■ **Task item**: Throughout the listing below, show every line in which "changelogs" occurs.

******************************

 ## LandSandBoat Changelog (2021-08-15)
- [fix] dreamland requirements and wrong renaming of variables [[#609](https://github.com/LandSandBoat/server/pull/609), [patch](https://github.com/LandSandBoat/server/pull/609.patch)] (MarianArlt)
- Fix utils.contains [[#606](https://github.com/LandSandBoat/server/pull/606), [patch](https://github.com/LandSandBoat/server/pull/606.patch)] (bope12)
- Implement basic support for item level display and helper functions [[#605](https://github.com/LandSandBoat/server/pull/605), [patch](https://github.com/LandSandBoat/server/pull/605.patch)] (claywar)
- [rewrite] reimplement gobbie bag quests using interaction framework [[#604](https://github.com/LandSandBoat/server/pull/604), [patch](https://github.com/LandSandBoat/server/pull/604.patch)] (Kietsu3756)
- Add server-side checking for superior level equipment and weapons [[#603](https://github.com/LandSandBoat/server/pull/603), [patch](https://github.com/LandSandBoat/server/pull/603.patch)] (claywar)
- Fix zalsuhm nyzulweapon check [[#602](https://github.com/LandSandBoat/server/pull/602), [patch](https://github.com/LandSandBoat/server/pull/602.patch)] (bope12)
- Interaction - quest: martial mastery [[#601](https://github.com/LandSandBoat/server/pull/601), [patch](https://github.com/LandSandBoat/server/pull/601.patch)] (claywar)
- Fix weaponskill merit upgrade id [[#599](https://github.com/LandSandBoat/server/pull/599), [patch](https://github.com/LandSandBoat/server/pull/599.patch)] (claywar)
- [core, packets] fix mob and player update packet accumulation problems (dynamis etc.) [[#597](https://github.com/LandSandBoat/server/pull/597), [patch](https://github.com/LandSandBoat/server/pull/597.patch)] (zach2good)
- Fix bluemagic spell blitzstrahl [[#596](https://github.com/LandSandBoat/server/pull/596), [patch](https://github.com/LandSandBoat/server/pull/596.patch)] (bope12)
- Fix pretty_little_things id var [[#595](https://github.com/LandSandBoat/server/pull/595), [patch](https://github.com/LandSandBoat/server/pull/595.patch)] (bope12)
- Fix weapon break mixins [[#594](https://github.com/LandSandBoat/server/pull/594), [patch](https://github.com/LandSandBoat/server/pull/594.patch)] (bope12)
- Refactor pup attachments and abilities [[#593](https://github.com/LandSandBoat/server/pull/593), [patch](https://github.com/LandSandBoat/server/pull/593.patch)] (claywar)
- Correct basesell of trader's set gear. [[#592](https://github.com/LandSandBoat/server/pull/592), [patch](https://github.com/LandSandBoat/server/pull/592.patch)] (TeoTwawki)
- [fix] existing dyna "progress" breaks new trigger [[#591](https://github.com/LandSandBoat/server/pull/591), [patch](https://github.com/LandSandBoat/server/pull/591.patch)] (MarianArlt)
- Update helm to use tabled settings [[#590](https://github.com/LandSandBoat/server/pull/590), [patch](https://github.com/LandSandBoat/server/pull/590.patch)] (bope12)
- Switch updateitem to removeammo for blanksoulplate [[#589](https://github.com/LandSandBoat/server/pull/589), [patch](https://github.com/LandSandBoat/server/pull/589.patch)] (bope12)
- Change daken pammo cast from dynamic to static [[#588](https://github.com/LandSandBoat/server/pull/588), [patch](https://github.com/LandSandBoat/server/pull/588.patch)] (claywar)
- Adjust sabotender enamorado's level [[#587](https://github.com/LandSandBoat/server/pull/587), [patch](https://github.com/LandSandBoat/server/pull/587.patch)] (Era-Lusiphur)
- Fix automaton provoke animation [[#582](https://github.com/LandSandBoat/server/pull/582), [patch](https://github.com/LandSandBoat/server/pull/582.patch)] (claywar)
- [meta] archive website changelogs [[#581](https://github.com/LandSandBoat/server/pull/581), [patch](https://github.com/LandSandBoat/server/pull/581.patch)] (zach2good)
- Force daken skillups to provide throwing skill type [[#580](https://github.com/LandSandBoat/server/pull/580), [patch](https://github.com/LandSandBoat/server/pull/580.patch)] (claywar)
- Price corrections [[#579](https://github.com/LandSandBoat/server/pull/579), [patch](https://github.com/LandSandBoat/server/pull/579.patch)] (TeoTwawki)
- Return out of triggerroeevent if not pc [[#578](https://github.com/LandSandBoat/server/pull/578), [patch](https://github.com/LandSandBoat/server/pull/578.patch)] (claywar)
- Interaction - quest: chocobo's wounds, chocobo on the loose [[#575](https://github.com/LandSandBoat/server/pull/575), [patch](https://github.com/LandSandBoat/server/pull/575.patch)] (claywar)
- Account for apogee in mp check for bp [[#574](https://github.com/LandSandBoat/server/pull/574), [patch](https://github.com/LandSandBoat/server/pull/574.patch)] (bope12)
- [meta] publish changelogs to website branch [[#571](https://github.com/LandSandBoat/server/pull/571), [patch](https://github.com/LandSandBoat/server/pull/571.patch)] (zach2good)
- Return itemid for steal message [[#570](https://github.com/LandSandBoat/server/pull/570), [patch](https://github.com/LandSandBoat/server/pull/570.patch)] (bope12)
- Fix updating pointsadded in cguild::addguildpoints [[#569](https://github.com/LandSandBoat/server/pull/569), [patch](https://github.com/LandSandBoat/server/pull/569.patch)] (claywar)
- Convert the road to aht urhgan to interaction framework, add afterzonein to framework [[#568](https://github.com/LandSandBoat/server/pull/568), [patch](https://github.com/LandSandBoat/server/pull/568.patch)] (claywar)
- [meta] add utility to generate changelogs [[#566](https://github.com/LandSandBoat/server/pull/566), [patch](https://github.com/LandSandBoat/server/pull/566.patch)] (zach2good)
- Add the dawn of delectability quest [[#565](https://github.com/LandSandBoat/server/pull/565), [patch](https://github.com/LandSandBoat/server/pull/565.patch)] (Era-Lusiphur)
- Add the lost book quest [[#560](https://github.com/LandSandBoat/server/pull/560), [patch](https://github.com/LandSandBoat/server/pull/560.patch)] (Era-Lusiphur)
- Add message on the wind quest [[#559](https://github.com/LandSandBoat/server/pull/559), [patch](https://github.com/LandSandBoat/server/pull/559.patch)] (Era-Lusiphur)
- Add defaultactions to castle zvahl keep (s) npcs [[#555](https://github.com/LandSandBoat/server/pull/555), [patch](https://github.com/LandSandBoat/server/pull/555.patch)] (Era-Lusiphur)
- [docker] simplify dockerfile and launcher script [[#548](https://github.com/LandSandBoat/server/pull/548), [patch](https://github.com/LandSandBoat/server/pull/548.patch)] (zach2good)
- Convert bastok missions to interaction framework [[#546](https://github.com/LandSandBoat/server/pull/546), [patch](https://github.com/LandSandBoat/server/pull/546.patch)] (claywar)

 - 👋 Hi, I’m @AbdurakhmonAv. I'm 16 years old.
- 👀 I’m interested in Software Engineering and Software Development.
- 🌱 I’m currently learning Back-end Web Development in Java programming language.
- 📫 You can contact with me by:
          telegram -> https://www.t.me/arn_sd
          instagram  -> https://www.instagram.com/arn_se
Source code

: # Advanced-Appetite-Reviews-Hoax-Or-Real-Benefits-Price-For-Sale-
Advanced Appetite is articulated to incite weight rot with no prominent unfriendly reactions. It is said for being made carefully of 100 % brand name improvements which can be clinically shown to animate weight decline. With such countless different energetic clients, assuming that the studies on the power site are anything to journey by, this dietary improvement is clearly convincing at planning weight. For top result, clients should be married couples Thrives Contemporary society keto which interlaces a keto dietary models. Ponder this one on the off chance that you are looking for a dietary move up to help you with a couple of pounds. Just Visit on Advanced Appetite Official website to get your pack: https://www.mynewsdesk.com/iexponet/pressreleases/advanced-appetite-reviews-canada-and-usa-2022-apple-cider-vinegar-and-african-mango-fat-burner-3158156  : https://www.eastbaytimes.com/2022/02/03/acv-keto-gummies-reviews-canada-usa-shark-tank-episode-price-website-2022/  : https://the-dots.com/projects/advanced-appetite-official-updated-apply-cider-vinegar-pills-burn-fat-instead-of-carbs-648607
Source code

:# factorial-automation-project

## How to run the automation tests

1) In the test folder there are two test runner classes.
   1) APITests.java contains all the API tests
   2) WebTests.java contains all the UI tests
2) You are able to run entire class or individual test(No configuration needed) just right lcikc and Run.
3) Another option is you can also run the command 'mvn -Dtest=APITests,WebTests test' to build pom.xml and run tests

******************************

■ **Reply to the exercise**:
- [meta] archive website changelogs [[#581](https://github.com/LandSandBoat/server/pull/581), [patch](https://github.com/LandSandBoat/server/pull/581.patch)] (zach2good)
- [meta] publish changelogs to website branch [[#571](https://github.com/LandSandBoat/server/pull/571), [patch](https://github.com/LandSandBoat/server/pull/571.patch)] (zach2good)
- [meta] add utility to generate changelogs [[#566](https://github.com/LandSandBoat/server/pull/566), [patch](https://github.com/LandSandBoat/server/pull/566.patch)] (zach2good)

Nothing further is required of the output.